Number two, they're quite inexpensive compared to owning and managing your own servers, especially early on in development. Number three, it enables quick deployments and updates that are inherently scalable as your requirements grow. And finally, as I mentioned earlier, it allows developers to focus on solving business problems rather than on operations and managing their own servers to help better illustrate this.
Consider the following here on our planet. We have a base and our base is the equivalent of your website. Its job is to receive visitors and display information for people. Now, these satellites up here, these represent different APIs where we often fetch data in order to populate our website or application.
And so typically we'd go ahead and we'd send data up to request something and then the API would send it back. But then here's the thing. What happens when you want something different from the API? Well, unless you have control or access to the backend engineers who can make a change, this is actually not possible for most developers.
However, what if we could have this intermediary robot and in this case, this robot is a serverless function. And so what we can do is we can send a request to this robot and he can go ahead and pass it onto the API and then return the data back. Now you're probably wondering what's the difference. Well, the difference is now when we send a request onto our serverless function and it goes and fetches it back, we can actually program a robot to send something different back to us.
In other words, we now have much more control over how things are being returned to our application. And so thinking about this across a bigger scale with multiple serverless functions that can then fetch different data, this is really powerful.
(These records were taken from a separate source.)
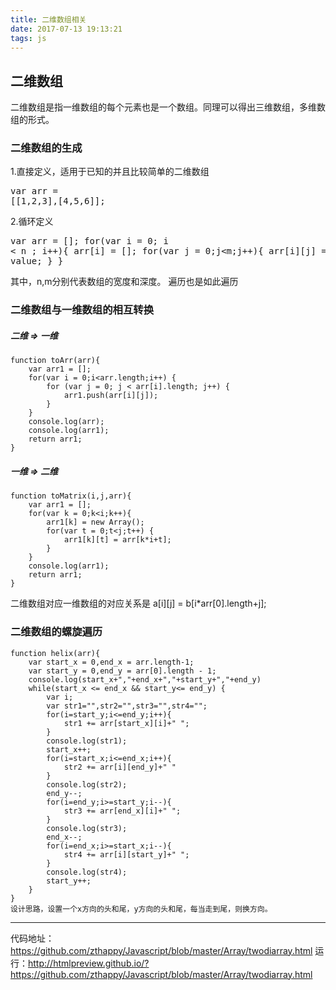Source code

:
 ```yaml
---
title: 二维数组相关
date: 2017-07-13 19:13:21
tags: js
---
```

## 二维数组
 二维数组是指一维数组的每个元素也是一个数组。同理可以得出三维数组，多维数组的形式。
### 二维数组的生成
1.直接定义，适用于已知的并且比较简单的二维数组
    <pre>var arr = [[1,2,3],[4,5,6]];</pre>
2.循环定义
    <pre>var arr = [];
    for(var i = 0; i < n ; i++){
        arr[i] = [];
        for(var j = 0;j<m;j++){
            arr[i][j] = value;
        }
    }
    </pre>
其中，n,m分别代表数组的宽度和深度。
遍历也是如此遍历
### 二维数组与一维数组的相互转换
   ##### 二维 => 一维
    function toArr(arr){
        var arr1 = [];
        for(var i = 0;i<arr.length;i++) {
            for (var j = 0; j < arr[i].length; j++) {
                arr1.push(arr[i][j]);
            }
        }
        console.log(arr);
        console.log(arr1);
        return arr1;
    }
##### 一维 => 二维
    function toMatrix(i,j,arr){
        var arr1 = [];
        for(var k = 0;k<i;k++){
            arr1[k] = new Array();
            for(var t = 0;t<j;t++) {
                arr1[k][t] = arr[k*i+t];
            }
        }
        console.log(arr1);
        return arr1;
    }
二维数组对应一维数组的对应关系是 a[i][j] = b[i*arr[0].length+j];
### 二维数组的螺旋遍历
    function helix(arr){
        var start_x = 0,end_x = arr.length-1;
        var start_y = 0,end_y = arr[0].length - 1;
        console.log(start_x+","+end_x+","+start_y+","+end_y)
        while(start_x <= end_x && start_y<= end_y) {
            var i;
            var str1="",str2="",str3="",str4="";
            for(i=start_y;i<=end_y;i++){
                str1 += arr[start_x][i]+" ";
            }
            console.log(str1);
            start_x++;
            for(i=start_x;i<=end_x;i++){
                str2 += arr[i][end_y]+" "
            }
            console.log(str2);
            end_y--;
            for(i=end_y;i>=start_y;i--){
                str3 += arr[end_x][i]+" ";
            }
            console.log(str3);
            end_x--;
            for(i=end_x;i>=start_x;i--){
                str4 += arr[i][start_y]+" ";
            }
            console.log(str4);
            start_y++;
        }
    }
    设计思路，设置一个x方向的头和尾，y方向的头和尾，每当走到尾，则换方向。

----
代码地址：https://github.com/zthappy/Javascript/blob/master/Array/twodiarray.html
运行：http://htmlpreview.github.io/?https://github.com/zthappy/Javascript/blob/master/Array/twodiarray.html
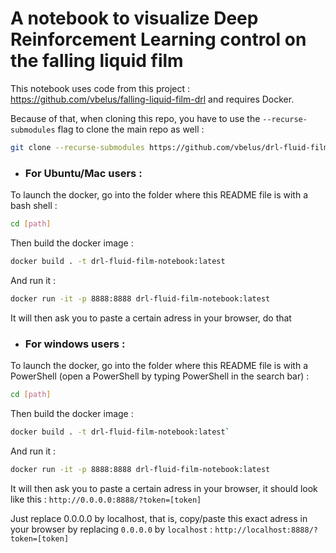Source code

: # A notebook to visualize Deep Reinforcement Learning control on the falling liquid film
This notebook uses code from this project : https://github.com/vbelus/falling-liquid-film-drl and requires Docker.

Because of that, when cloning this repo, you have to use the `--recurse-submodules` flag to clone the main repo as well :
```bash
git clone --recurse-submodules https://github.com/vbelus/drl-fluid-film-notebook/edit/master/README.md
```

- ### For Ubuntu/Mac users :
To launch the docker, go into the folder where this README file is with a bash shell :
```bash
cd [path]
```

Then build the docker image :
```bash
docker build . -t drl-fluid-film-notebook:latest
```

And run it :
```bash
docker run -it -p 8888:8888 drl-fluid-film-notebook:latest
```

It will then ask you to paste a certain adress in your browser, do that

- ### For windows users :

To launch the docker, go into the folder where this README file is with a PowerShell (open a PowerShell by typing PowerShell in the search bar) :
```bash
cd [path]
```

Then build the docker image :
```bash
docker build . -t drl-fluid-film-notebook:latest`
```

And run it :
```bash
docker run -it -p 8888:8888 drl-fluid-film-notebook:latest
```

It will then ask you to paste a certain adress in your browser, it should look like this :
`http://0.0.0.0:8888/?token=[token]`

Just replace 0.0.0.0 by localhost, that is, copy/paste this exact adress in your browser by replacing `0.0.0.0` by `localhost` :
`http://localhost:8888/?token=[token]`
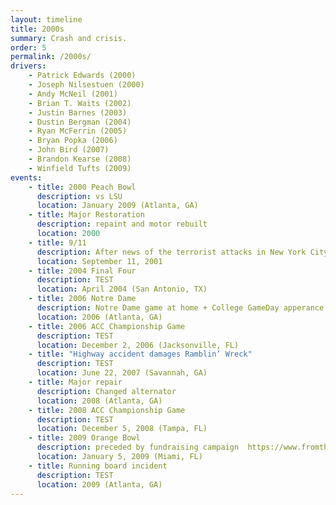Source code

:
 ```yaml
---
layout: timeline
title: 2000s
summary: Crash and crisis.
order: 5
permalink: /2000s/
drivers:
    - Patrick Edwards (2000)
    - Joseph Nilsestuen (2000)
    - Andy McNeil (2001)
    - Brian T. Waits (2002)
    - Justin Barnes (2003)
    - Dustin Bergman (2004)
    - Ryan McFerrin (2005)
    - Bryan Popka (2006)
    - John Bird (2007)
    - Brandon Kearse (2008)
    - Winfield Tufts (2009)
events:
    - title: 2000 Peach Bowl
      description: vs LSU
      location: January 2009 (Atlanta, GA)
    - title: Major Restoration
      description: repaint and motor rebuilt
      location: 2000
    - title: 9/11
      description: After news of the terrorist attacks in New York City, Pennsylvania, and Washington DC spread across campus, driver Andy McNeil took special care to return the Reck from a career fair at McCamish Pavilion to its secure home.
      location: September 11, 2001
    - title: 2004 Final Four
      description: TEST
      location: April 2004 (San Antonio, TX)
    - title: 2006 Notre Dame
      description: Notre Dame game at home + College GameDay apperance
      location: 2006 (Atlanta, GA)
    - title: 2006 ACC Championship Game
      description: TEST
      location: December 2, 2006 (Jacksonville, FL)
    - title: "Highway accident damages Ramblin’ Wreck"
      description: TEST
      location: June 22, 2007 (Savannah, GA)
    - title: Major repair
      description: Changed alternator
      location: 2008 (Atlanta, GA)
    - title: 2008 ACC Championship Game
      description: TEST
      location: December 5, 2008 (Tampa, FL)
    - title: 2009 Orange Bowl
      description: preceded by fundraising campaign  https://www.fromtherumbleseat.com/2009/12/22/1211887/the-ramblin-reck-needs-your
      location: January 5, 2009 (Miami, FL)
    - title: Running board incident
      description: TEST
      location: 2009 (Atlanta, GA)
---
```

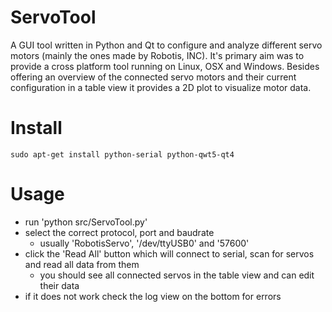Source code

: ServoTool
=========

A GUI tool written in Python and Qt to configure and analyze different servo motors (mainly the ones made by Robotis, INC).
It's primary aim was to provide a cross platform tool running on Linux, OSX and Windows.
Besides offering an overview of the connected servo motors and their current configuration in a table view it provides a 2D plot to visualize motor data.

Install
=======
```
sudo apt-get install python-serial python-qwt5-qt4
```

Usage
=====
* run 'python src/ServoTool.py'
* select the correct protocol, port and baudrate
  * usually 'RobotisServo', '/dev/ttyUSB0' and '57600'
* click the 'Read All' button which will connect to serial, scan for servos and read all data from them
  * you should see all connected servos in the table view and can edit their data
* if it does not work check the log view on the bottom for errors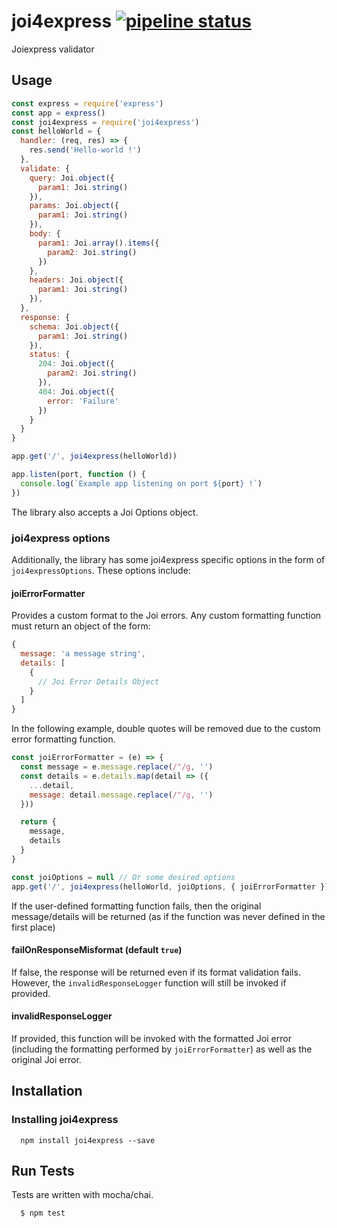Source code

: # joi4express [![pipeline status](https://gitlab.com/xsellier/joi4express/badges/master/pipeline.svg)](https://gitlab.com/xsellier/joi4express/commits/master)

Joiexpress validator

## Usage

```js
const express = require('express')
const app = express()
const joi4express = require('joi4express')
const helloWorld = {
  handler: (req, res) => {
    res.send('Hello-world !')
  },
  validate: {
    query: Joi.object({
      param1: Joi.string()
    }),
    params: Joi.object({
      param1: Joi.string()
    }),
    body: {
      param1: Joi.array().items({
        param2: Joi.string()
      })
    },
    headers: Joi.object({
      param1: Joi.string()
    }),
  },
  response: {
    schema: Joi.object({
      param1: Joi.string()
    }),
    status: {
      204: Joi.object({
        param2: Joi.string()
      }),
      404: Joi.object({
        error: 'Failure'
      })
    }
  }
}

app.get('/', joi4express(helloWorld))

app.listen(port, function () {
  console.log(`Example app listening on port ${port} !`)
})
```

The library also accepts a Joi Options object.

### joi4express options
Additionally, the library has some joi4express specific options in the form of `joi4expressOptions`. These options include:

#### joiErrorFormatter
Provides a custom format to the Joi errors. Any custom formatting function must return an object of the form:

```js
{
  message: 'a message string',
  details: [
    {
      // Joi Error Details Object
    }
  ]
}
```

In the following example, double quotes will be removed due to the custom error formatting function.

```js
const joiErrorFormatter = (e) => {
  const message = e.message.replace(/"/g, '')
  const details = e.details.map(detail => ({
    ...detail,
    message: detail.message.replace(/"/g, '')
  }))

  return {
    message,
    details
  }
}

const joiOptions = null // Or some desired options
app.get('/', joi4express(helloWorld, joiOptions, { joiErrorFormatter }))
```

If the user-defined formatting function fails, then the original message/details will be returned (as if the function was never defined in the first place)

#### failOnResponseMisformat (default `true`)
If false, the response will be returned even if its format validation fails. However, the `invalidResponseLogger` function will still be invoked if provided.

#### invalidResponseLogger
If provided, this function will be invoked with the formatted Joi error (including the formatting performed by `joiErrorFormatter`) as well as the original Joi error.

## Installation

### Installing joi4express
```
  npm install joi4express --save
```

## Run Tests
Tests are written with mocha/chai.

``` bash
  $ npm test
```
And to top it off, we could even theoretically combine these serverless functions so that when we send a single request to the serverless function, it'll go ahead and combine that into this single response.
Pretty cool, huh? While sir, all those functions are great. Like any technology or technique, there are some limitations to them. The first is that they're not built for long-running processes. This means that anything that takes longer than 30 seconds typically might require a different approach. Secondly, they're primarily stateless, which means that the serverless functions won't be able to store the currency of the processes.
As it goes from serverless function to serverless function. There are certainly techniques to get around this, but this is an inherent part of serverless architecture. Finally, compared to owning your own servers and having them run all the time, they can have some performance or latency problems. You might hear terms such as cold start, but generally, this doesn't impact a large number of use cases.
With all that said and done at the end of the day, as my coworker, Jason Lengstorf would say serverless functions, ultimately give developers superpowers and enable them to do things that would not otherwise have been possible. I look forward to showing just how easy it is to get up and running with serverless functions in this mission.